De volta à cozinha, Erling suspirou e finalmente se afastou da janela. Ele viu Maria o observando com aquela expressão de "eu avisei".
— Eles estão crescendo, Erling — ela disse suavemente. — E o mais importante é que eles escolheram meninos que, de alguma forma, respeitam você. Eles estão com medo, sim, mas estão aqui. Eles não fugiram.
— É porque eles sabem que eu sou mais rápido — Erling resmungou, mas depois sorriu. — Tudo bem. Eu vou dar a eles mais quinze minutos. Mas depois disso, eu vou ligar os irrigadores do jardim "por acidente".
— Erling!
— É apenas um teste de reflexos, Maria! Um bom atleta precisa estar pronto para mudanças súbitas no terreno de jogo.
A noite terminou com os três rapazes saindo em fila indiana, despedindo-se de Erling com apertos de mão firmes (que Erling retribuiu com força suficiente para testar a resistência óssea de cada um). Quando a porta se fechou, as trigêmeas subiram para o andar de cima, mas não antes de darem um beijo de boa noite no pai.
— Foi um bom jantar, pai — Freya disse. — Apesar da palestra técnica.
— É, até que você não foi um ogro completo hoje — Astrid acrescentou, piscando para ele.
Erling ficou parado no hall, ouvindo o som das risadas delas sumindo no corredor superior. Ele olhou para Maria, que já estava apagando as luzes da sala.
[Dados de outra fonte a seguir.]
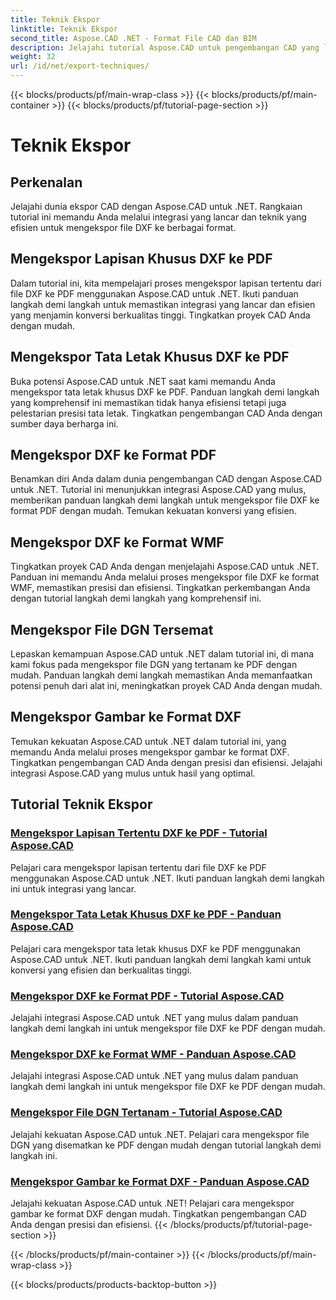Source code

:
 ```yaml
---
title: Teknik Ekspor
linktitle: Teknik Ekspor
second_title: Aspose.CAD .NET - Format File CAD dan BIM
description: Jelajahi tutorial Aspose.CAD untuk pengembangan CAD yang lancar. Pelajari teknik efisien untuk mengekspor file DXF ke berbagai format dengan mudah.
weight: 32
url: /id/net/export-techniques/
---
```


{{< blocks/products/pf/main-wrap-class >}}
{{< blocks/products/pf/main-container >}}
{{< blocks/products/pf/tutorial-page-section >}}

# Teknik Ekspor



## Perkenalan

Jelajahi dunia ekspor CAD dengan Aspose.CAD untuk .NET. Rangkaian tutorial ini memandu Anda melalui integrasi yang lancar dan teknik yang efisien untuk mengekspor file DXF ke berbagai format.

## Mengekspor Lapisan Khusus DXF ke PDF

Dalam tutorial ini, kita mempelajari proses mengekspor lapisan tertentu dari file DXF ke PDF menggunakan Aspose.CAD untuk .NET. Ikuti panduan langkah demi langkah untuk memastikan integrasi yang lancar dan efisien yang menjamin konversi berkualitas tinggi. Tingkatkan proyek CAD Anda dengan mudah.

## Mengekspor Tata Letak Khusus DXF ke PDF

Buka potensi Aspose.CAD untuk .NET saat kami memandu Anda mengekspor tata letak khusus DXF ke PDF. Panduan langkah demi langkah yang komprehensif ini memastikan tidak hanya efisiensi tetapi juga pelestarian presisi tata letak. Tingkatkan pengembangan CAD Anda dengan sumber daya berharga ini.

## Mengekspor DXF ke Format PDF

Benamkan diri Anda dalam dunia pengembangan CAD dengan Aspose.CAD untuk .NET. Tutorial ini menunjukkan integrasi Aspose.CAD yang mulus, memberikan panduan langkah demi langkah untuk mengekspor file DXF ke format PDF dengan mudah. Temukan kekuatan konversi yang efisien.

## Mengekspor DXF ke Format WMF

Tingkatkan proyek CAD Anda dengan menjelajahi Aspose.CAD untuk .NET. Panduan ini memandu Anda melalui proses mengekspor file DXF ke format WMF, memastikan presisi dan efisiensi. Tingkatkan perkembangan Anda dengan tutorial langkah demi langkah yang komprehensif ini.

## Mengekspor File DGN Tersemat

Lepaskan kemampuan Aspose.CAD untuk .NET dalam tutorial ini, di mana kami fokus pada mengekspor file DGN yang tertanam ke PDF dengan mudah. Panduan langkah demi langkah memastikan Anda memanfaatkan potensi penuh dari alat ini, meningkatkan proyek CAD Anda dengan mudah.

## Mengekspor Gambar ke Format DXF

Temukan kekuatan Aspose.CAD untuk .NET dalam tutorial ini, yang memandu Anda melalui proses mengekspor gambar ke format DXF. Tingkatkan pengembangan CAD Anda dengan presisi dan efisiensi. Jelajahi integrasi Aspose.CAD yang mulus untuk hasil yang optimal.
## Tutorial Teknik Ekspor
### [Mengekspor Lapisan Tertentu DXF ke PDF - Tutorial Aspose.CAD](./exporting-dxf-specific-layer-to-pdf/)
Pelajari cara mengekspor lapisan tertentu dari file DXF ke PDF menggunakan Aspose.CAD untuk .NET. Ikuti panduan langkah demi langkah ini untuk integrasi yang lancar.
### [Mengekspor Tata Letak Khusus DXF ke PDF - Panduan Aspose.CAD](./exporting-dxf-specific-layout-to-pdf/)
Pelajari cara mengekspor tata letak khusus DXF ke PDF menggunakan Aspose.CAD untuk .NET. Ikuti panduan langkah demi langkah kami untuk konversi yang efisien dan berkualitas tinggi.
### [Mengekspor DXF ke Format PDF - Tutorial Aspose.CAD](./exporting-dxf-to-pdf-format/)
Jelajahi integrasi Aspose.CAD untuk .NET yang mulus dalam panduan langkah demi langkah ini untuk mengekspor file DXF ke PDF dengan mudah.
### [Mengekspor DXF ke Format WMF - Panduan Aspose.CAD](./exporting-dxf-to-wmf-format/)
Jelajahi integrasi Aspose.CAD untuk .NET yang mulus dalam panduan langkah demi langkah ini untuk mengekspor file DXF ke PDF dengan mudah.
### [Mengekspor File DGN Tertanam - Tutorial Aspose.CAD](./exporting-embedded-dgn-files/)
Jelajahi kekuatan Aspose.CAD untuk .NET. Pelajari cara mengekspor file DGN yang disematkan ke PDF dengan mudah dengan tutorial langkah demi langkah ini.
### [Mengekspor Gambar ke Format DXF - Panduan Aspose.CAD](./exporting-images-to-dxf-format/)
Jelajahi kekuatan Aspose.CAD untuk .NET! Pelajari cara mengekspor gambar ke format DXF dengan mudah. Tingkatkan pengembangan CAD Anda dengan presisi dan efisiensi.
{{< /blocks/products/pf/tutorial-page-section >}}

{{< /blocks/products/pf/main-container >}}
{{< /blocks/products/pf/main-wrap-class >}}

{{< blocks/products/products-backtop-button >}}
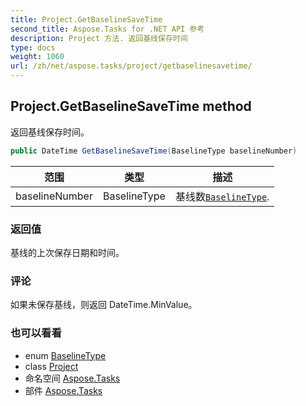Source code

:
 ```yaml
---
title: Project.GetBaselineSaveTime
second_title: Aspose.Tasks for .NET API 参考
description: Project 方法. 返回基线保存时间
type: docs
weight: 1060
url: /zh/net/aspose.tasks/project/getbaselinesavetime/
---
```

## Project.GetBaselineSaveTime method

返回基线保存时间。

```csharp
public DateTime GetBaselineSaveTime(BaselineType baselineNumber)
```

| 范围 | 类型 | 描述 |
| --- | --- | --- |
| baselineNumber | BaselineType | 基线数[`BaselineType`](../../baselinetype/). |

### 返回值

基线的上次保存日期和时间。

### 评论

如果未保存基线，则返回 DateTime.MinValue。

### 也可以看看

* enum [BaselineType](../../baselinetype/)
* class [Project](../)
* 命名空间 [Aspose.Tasks](../../project/)
* 部件 [Aspose.Tasks](../../../)


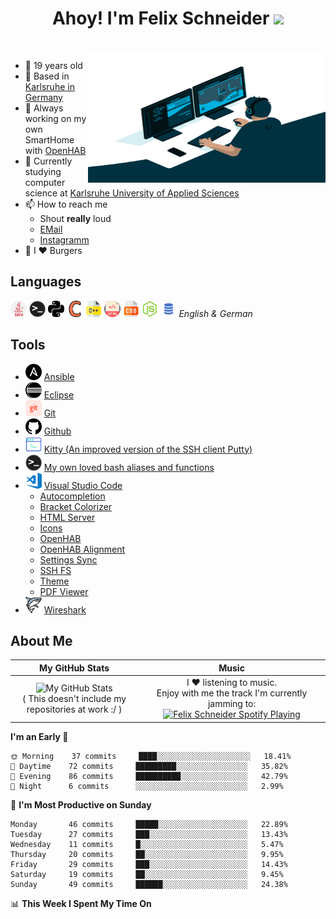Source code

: <h1 align="center">Ahoy! I'm Felix Schneider</a> <img src="https://github.com/blackcater/blackcater/raw/master/images/Hi.gif" height="32" /></h1>

<br/>


<img align="right" alt="GIF" src="./pictures/code.gif" width="380" height="210" />

- 🎇 19 years old
- 🚀 Based in [Karlsruhe in Germany](https://goo.gl/maps/unW9bkUYoSNktofa8)
- 🔭 Always working on my own SmartHome with [OpenHAB](https://www.openhab.org/)
- 📖 Currently studying computer science at [Karlsruhe University of Applied Sciences](https://www.hs-karlsruhe.de/en/)
- 📫 How to reach me
  - Shout **really** loud
  - [EMail](mailto:fs@felix-schneider.org)
  - [Instagramm](https://www.instagram.com/felix.schndr/)
- 🍔 I ♥ Burgers


## Languages

[<img width="26px" src="./pictures/java.svg">](https://en.wikipedia.org/wiki/Java_Development_Kit)
[<img width="26px" src="./pictures/terminal.png">](https://en.wikipedia.org/wiki/Bash_(Unix_shell))
[<img width="26px" src="./pictures/python.svg">](https://en.wikipedia.org/wiki/Python_(programming_language))
[<img width="26px" src="./pictures/c.svg">](https://en.wikipedia.org/wiki/C_(programming_language))
[<img width="26px" src="./pictures/c++.svg">](https://en.wikipedia.org/wiki/C%2B%2B?)
[<img width="26px" src="./pictures/html.svg">](https://en.wikipedia.org/wiki/HTML)
[<img width="26px" src="./pictures/css.svg">](https://en.wikipedia.org/wiki/CSS/)
[<img width="26px" src="./pictures/js.svg">](https://en.wikipedia.org/wiki/JavaScript)
[<img width="26px" src="./pictures/sql.png">](https://en.wikipedia.org/wiki/SQL)
*English & German*


## Tools
- [<img width="26px" src="./pictures/ansible.svg">](https://www.ansible.com/) [Ansible](https://www.ansible.com/)
- [<img width="26px" src="./pictures/eclipseide.svg">](https://www.eclipse.org/) [Eclipse](https://www.eclipse.org/)
- [<img width="26px" src="./pictures/git.svg">](https://git-scm.com/) [Git](https://git-scm.com/)
- [<img width="26px" src="./pictures/github.svg">](https://github.com/) [Github](https://github.com/)
- [<img width="26px" src="./pictures/kitty.svg">](http://www.9bis.net/kitty/#!index.md) [Kitty (An improved version of the SSH client Putty)](http://www.9bis.net/kitty/#!index.md)
- [<img width="26px" src="./pictures/terminal.png">](https://github.com/Trysupe/bashrc) [My own loved bash aliases and functions](https://github.com/Trysupe/bashrc)
- [<img width="26px" src="./pictures/vscode.png">](https://code.visualstudio.com/) [Visual Studio Code](https://code.visualstudio.com/)
  - [Autocompletion](https://marketplace.visualstudio.com/items?itemName=TabNine.tabnine-vscode)
  - [Bracket Colorizer](https://marketplace.visualstudio.com/items?itemName=CoenraadS.bracket-pair-colorizer-2)
  - [HTML Server](https://marketplace.visualstudio.com/items?itemName=ritwickdey.LiveServer)
  - [Icons](https://marketplace.visualstudio.com/items?itemName=vscode-icons-team.vscode-icons)
  - [OpenHAB](https://marketplace.visualstudio.com/items?itemName=openhab.openhab)
  - [OpenHAB Alignment](https://marketplace.visualstudio.com/items?itemName=max-beckenbauer.oh-alignment-tool)
  - [Settings Sync](https://marketplace.visualstudio.com/items?itemName=Shan.code-settings-sync)
  - [SSH FS](https://marketplace.visualstudio.com/items?itemName=Kelvin.vscode-sshfs)
  - [Theme](https://marketplace.visualstudio.com/items?itemName=Equinusocio.vsc-material-theme)
  - [PDF Viewer](https://marketplace.visualstudio.com/items?itemName=tomoki1207.pdf)
- [<img width="26px" src="./pictures/wireshark.svg">](https://www.wireshark.org/) [Wireshark](https://www.wireshark.org/)


## About Me
|                                                                                                                              **My GitHub Stats**                                                                                                                               |                                                                                                                     **Music**                                                                                                                      |
| :----------------------------------------------------------------------------------------------------------------------------------------------------------------------------------------------------------------------------------------------------------------------------: | :------------------------------------------------------------------------------------------------------------------------------------------------------------------------------------------------------------------------------------------------: |
| <img alt="My GitHub Stats" src="https://github-readme-stats.codestackr.vercel.app/api?username=Trysupe&show_icons=true&hide_border=true&theme=radical&hide=stars&count_private=true&hide_title=true" width="700" /> <br /> ( This doesn't include my repositories at work :/ ) | I ♥ listening to music.  <br /> Enjoy with me the track I'm currently jamming to: [<img src="https://novatorem.trysupe.vercel.app/api/spotify" alt="Felix Schneider Spotify Playing" width="350" />](https://open.spotify.com/user/outside-120-de) |

<!--START_SECTION:waka-->
**I'm an Early 🐤** 

```text
🌞 Morning    37 commits     ████░░░░░░░░░░░░░░░░░░░░░   18.41% 
🌆 Daytime    72 commits     █████████░░░░░░░░░░░░░░░░   35.82% 
🌃 Evening    86 commits     ██████████░░░░░░░░░░░░░░░   42.79% 
🌙 Night      6 commits      ░░░░░░░░░░░░░░░░░░░░░░░░░   2.99%

```
📅 **I'm Most Productive on Sunday** 

```text
Monday       46 commits     █████░░░░░░░░░░░░░░░░░░░░   22.89% 
Tuesday      27 commits     ███░░░░░░░░░░░░░░░░░░░░░░   13.43% 
Wednesday    11 commits     █░░░░░░░░░░░░░░░░░░░░░░░░   5.47% 
Thursday     20 commits     ██░░░░░░░░░░░░░░░░░░░░░░░   9.95% 
Friday       29 commits     ███░░░░░░░░░░░░░░░░░░░░░░   14.43% 
Saturday     19 commits     ██░░░░░░░░░░░░░░░░░░░░░░░   9.45% 
Sunday       49 commits     ██████░░░░░░░░░░░░░░░░░░░   24.38%

```


📊 **This Week I Spent My Time On** 

```text
```


<!--END_SECTION:waka-->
— Eu ainda não gosto da camisa do United — ele disse.
— Eu sei, querido.
— E eu ainda acho que o de críquete é muito magro.
— Nós vamos dar mais proteína para ele no próximo jantar, Erling.
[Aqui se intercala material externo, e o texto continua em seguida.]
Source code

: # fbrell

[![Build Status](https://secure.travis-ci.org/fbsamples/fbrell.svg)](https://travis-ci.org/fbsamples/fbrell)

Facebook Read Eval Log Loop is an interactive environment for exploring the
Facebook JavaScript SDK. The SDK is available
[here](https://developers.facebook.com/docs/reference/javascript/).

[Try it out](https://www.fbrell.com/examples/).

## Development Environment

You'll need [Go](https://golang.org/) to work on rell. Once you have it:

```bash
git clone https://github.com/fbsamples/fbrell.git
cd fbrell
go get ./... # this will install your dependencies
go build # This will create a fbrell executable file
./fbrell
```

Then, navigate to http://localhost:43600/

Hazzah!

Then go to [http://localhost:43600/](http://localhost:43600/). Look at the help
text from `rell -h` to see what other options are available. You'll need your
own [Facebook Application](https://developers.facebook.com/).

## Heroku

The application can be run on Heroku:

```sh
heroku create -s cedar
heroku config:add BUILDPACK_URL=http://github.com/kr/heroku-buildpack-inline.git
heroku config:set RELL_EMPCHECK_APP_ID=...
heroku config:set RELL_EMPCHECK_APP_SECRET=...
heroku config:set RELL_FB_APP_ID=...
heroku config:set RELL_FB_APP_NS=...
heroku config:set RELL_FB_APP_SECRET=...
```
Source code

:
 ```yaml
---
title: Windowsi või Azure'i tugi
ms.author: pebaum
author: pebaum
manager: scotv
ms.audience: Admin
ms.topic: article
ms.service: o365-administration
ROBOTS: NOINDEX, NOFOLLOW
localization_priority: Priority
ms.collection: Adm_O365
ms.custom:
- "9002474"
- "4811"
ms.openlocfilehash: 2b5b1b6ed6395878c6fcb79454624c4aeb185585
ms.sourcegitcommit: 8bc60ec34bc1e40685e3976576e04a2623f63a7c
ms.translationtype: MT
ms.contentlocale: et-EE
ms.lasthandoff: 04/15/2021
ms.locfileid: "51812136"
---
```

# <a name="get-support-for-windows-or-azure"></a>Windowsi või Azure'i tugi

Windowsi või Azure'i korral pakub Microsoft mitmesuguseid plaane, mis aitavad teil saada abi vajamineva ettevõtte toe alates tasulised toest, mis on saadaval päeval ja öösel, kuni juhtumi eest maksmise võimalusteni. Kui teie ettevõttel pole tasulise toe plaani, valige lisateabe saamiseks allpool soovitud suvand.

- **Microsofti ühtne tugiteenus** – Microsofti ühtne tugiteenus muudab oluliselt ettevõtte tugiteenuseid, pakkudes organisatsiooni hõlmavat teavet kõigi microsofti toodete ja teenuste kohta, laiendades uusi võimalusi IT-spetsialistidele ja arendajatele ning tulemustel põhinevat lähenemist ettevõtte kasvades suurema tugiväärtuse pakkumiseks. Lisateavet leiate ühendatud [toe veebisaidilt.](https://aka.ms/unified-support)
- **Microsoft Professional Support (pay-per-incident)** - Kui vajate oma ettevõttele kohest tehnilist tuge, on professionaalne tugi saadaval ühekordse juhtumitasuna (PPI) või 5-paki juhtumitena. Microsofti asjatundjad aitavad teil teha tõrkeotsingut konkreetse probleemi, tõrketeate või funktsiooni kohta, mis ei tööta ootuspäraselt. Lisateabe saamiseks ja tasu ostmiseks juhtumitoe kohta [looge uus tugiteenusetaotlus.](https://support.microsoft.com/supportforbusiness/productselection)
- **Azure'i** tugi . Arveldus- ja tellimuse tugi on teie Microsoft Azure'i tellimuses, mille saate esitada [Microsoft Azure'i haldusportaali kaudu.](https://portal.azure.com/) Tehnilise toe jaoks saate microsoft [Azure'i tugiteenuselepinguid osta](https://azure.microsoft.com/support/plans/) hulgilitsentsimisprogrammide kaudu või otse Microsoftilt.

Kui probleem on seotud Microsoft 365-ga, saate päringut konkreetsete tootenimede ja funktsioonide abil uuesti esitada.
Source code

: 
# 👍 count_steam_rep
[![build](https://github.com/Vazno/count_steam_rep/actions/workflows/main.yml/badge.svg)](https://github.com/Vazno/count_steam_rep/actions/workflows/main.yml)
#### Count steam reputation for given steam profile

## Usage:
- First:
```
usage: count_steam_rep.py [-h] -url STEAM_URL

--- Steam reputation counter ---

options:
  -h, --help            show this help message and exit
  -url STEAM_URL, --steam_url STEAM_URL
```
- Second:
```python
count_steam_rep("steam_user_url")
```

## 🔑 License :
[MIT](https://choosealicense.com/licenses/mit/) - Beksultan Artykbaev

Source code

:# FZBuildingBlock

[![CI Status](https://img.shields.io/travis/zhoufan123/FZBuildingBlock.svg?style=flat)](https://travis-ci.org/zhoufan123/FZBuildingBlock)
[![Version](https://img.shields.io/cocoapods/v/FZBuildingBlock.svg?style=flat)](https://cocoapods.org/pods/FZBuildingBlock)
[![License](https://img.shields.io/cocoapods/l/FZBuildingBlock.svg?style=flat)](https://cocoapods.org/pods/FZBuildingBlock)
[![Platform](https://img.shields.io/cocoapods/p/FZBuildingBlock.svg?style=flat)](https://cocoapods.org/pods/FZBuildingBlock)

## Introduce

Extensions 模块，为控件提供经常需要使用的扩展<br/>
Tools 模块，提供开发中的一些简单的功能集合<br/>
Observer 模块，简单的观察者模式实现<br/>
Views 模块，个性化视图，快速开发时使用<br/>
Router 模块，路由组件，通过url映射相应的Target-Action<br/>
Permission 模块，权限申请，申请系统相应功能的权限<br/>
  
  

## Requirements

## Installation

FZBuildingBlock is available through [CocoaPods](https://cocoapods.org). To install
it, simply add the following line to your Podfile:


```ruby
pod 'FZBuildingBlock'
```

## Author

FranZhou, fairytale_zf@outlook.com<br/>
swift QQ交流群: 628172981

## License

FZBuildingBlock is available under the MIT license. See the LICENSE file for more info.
— Ótimo — ele suspirou, sentindo o peso do dia. — Maria?
— Sim?
— Você acha que eu fui muito duro com a Panenka da Astrid?
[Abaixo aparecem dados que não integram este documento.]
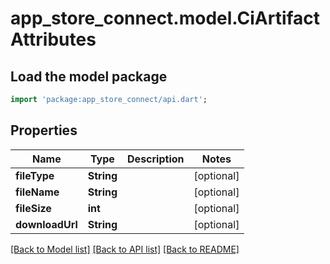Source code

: # app_store_connect.model.CiArtifactAttributes

## Load the model package
```dart
import 'package:app_store_connect/api.dart';
```

## Properties
Name | Type | Description | Notes
------------ | ------------- | ------------- | -------------
**fileType** | **String** |  | [optional] 
**fileName** | **String** |  | [optional] 
**fileSize** | **int** |  | [optional] 
**downloadUrl** | **String** |  | [optional] 

[[Back to Model list]](../README.md#documentation-for-models) [[Back to API list]](../README.md#documentation-for-api-endpoints) [[Back to README]](../README.md)


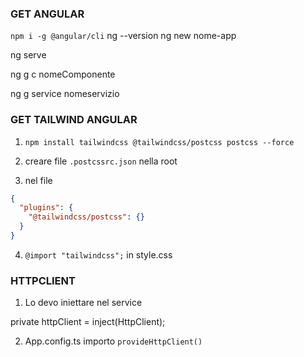 ### GET ANGULAR
`npm i -g @angular/cli`
ng --version
ng new nome-app

ng serve

ng g c nomeComponente

ng g service nomeservizio


### GET TAILWIND ANGULAR
1. `npm install tailwindcss @tailwindcss/postcss postcss --force`

2. creare file `.postcssrc.json` nella root

3. nel file

```json
{
  "plugins": {
    "@tailwindcss/postcss": {}
  }
}

```
4. `@import "tailwindcss";` in style.css



### HTTPCLIENT

1. Lo devo iniettare nel service

private httpClient = inject(HttpClient);

2. App.config.ts importo `provideHttpClient()`



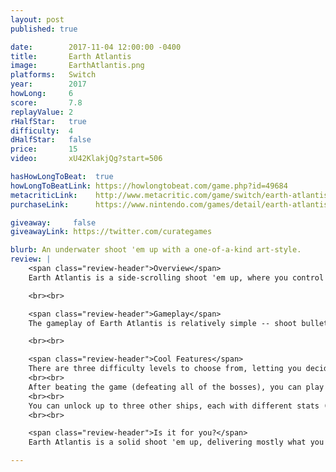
 ```yaml
---
layout: post
published: true

date:        2017-11-04 12:00:00 -0400
title:       Earth Atlantis
image:       EarthAtlantis.png
platforms:   Switch
year:        2017
howLong:     6
score:       7.8
replayValue: 2
rHalfStar:   true
difficulty:  4
dHalfStar:   false
price:       15
video:       xU42KlakjQg?start=506

hasHowLongToBeat:  true
howLongToBeatLink: https://howlongtobeat.com/game.php?id=49684
metacriticLink:    http://www.metacritic.com/game/switch/earth-atlantis
purchaseLink:      https://www.nintendo.com/games/detail/earth-atlantis-switch

giveaway:     false
giveawayLink: https://twitter.com/curategames

blurb: An underwater shoot 'em up with a one-of-a-kind art-style.
review: |
    <span class="review-header">Overview</span>
    Earth Atlantis is a side-scrolling shoot 'em up, where you control a submarine and fire bullets to take out enemies and obtain upgrades. As opposed to the regular games of this genre, in Earth Atlantis you navigate around a maze-like map to reach your objectives. This requires you to constantly backtrack through the map, searching for newly opened passages and accessing different areas. Your primary goal in Earth Atlantis is to take out the 38 "large monsters", which are various bosses with different attack and movement patterns. Each boss has its own design in the game's unique and beautiful "old sketching" art-style.

    <br><br>

    <span class="review-header">Gameplay</span>
    The gameplay of Earth Atlantis is relatively simple -- shoot bullets to take out enemies, collect upgrades for your submarine, and turn your ship around. The ability to turn around your ship is a nice addition to game, adding a slight twist to the genre. This lets you shoot in the opposite direction and more easily navigate around the map. As you progress, enemies will grow in difficulty and you'll constantly come across bosses. You can check the map for where these bosses are, but it's up to you to figure out how to get there. Bosses are essentially very large enemies with a high amount of health and heavy damage-dealing attacks. They require well-timed dodging and, some of them, a good number of retries. To help fight these bosses, you want to collect powerups. One type of powerup upgrades your basic shots, adding more bullets per shot, which you can get by killing enemies. The second type of upgrade gives you a sort of special attack, such as homing missiles or bombs, and these you can collect from hidden crates or by killing bosses.

    <br><br>

    <span class="review-header">Cool Features</span>
    There are three difficulty levels to choose from, letting you decide how challenging you want the game to be. Bosses can one-shot you on Normal difficulty and sometimes you'll be faced with a barrage of enemies, so we recommend trying Easy first.
    <br><br>
    After beating the game (defeating all of the bosses), you can play in Hunter Mode, which is a "boss rush"-like mode, where you fight against as many bosses as you can in ten minutes, with each boss kill giving you more time.
    <br><br>
    You can unlock up to three other ships, each with different stats (damage, speed, bullet direction).
    <br><br>

    <span class="review-header">Is it for you?</span>
    Earth Atlantis is a solid shoot 'em up, delivering mostly what you would expect from the genre. The art-style may not be for everyone, but every aspect of it looks great. The game is quite difficult, even on Normal mode, and will require some patience and dedication to work your way through each of the bosses. Each time you die, you'll need to recollect upgrades, working your way back to a more powerful submarine. While this doesn't take more than a couple of minutes, it can get tiresome if you keep dying to the same boss. The maze-like map is a neat addition and makes you explore each nook and cranny of the map if you want to find the next boss. This is good for getting you to upgrade your ship and find some hidden crates for the stronger powerups, but be prepared to get lost of a few times. Overall, Earth Atlantis is an enjoyable game with a one-of-a-kind art-style, and if you don't mind backtracking, then this is one of the more stand-out shoot 'em ups.

---
```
Maria parou e olhou para o marido, vendo o brilho de orgulho que ele tentava esconder atrás da fachada de pai severo.
— Acho que foi o momento em que você percebeu que criou três leoas, Erling. E leoas não seguem as regras de ninguém. Nem as suas.
Erling Haaland subiu as escadas, sentindo-se, pela primeira vez na carreira, como se tivesse empatado um jogo difícil em casa. Não era uma vitória total, mas o ponto conquistado era valioso. Ele parou diante das portas dos quartos das filhas, ouvindo o burburinho das conversas entre elas através das paredes.
Ele sabia que o ciúme voltaria amanhã. Ele sabia que haveria mais namorados, mais dramas e mais camisas de times rivais em sua sala de estar. Mas, enquanto elas voltassem para casa e lhe dessem aquele beijo de boa noite, o placar da vida estaria sempre a seu favor.
— Amanhã — Erling murmurou para si mesmo, antes de entrar no quarto — eu vou ensinar para elas como fazer uma marcação individual em namorados que demoram a responder mensagens. É uma habilidade de vida essencial.
E assim, o gigante norueguês finalmente descansou, sonhando com campos de futebol onde ele era o único atacante, mas sabendo que, na realidade, suas filhas eram as verdadeiras estrelas do show. E ele? Ele era apenas o técnico mais orgulhoso (e ciumento) do mundo.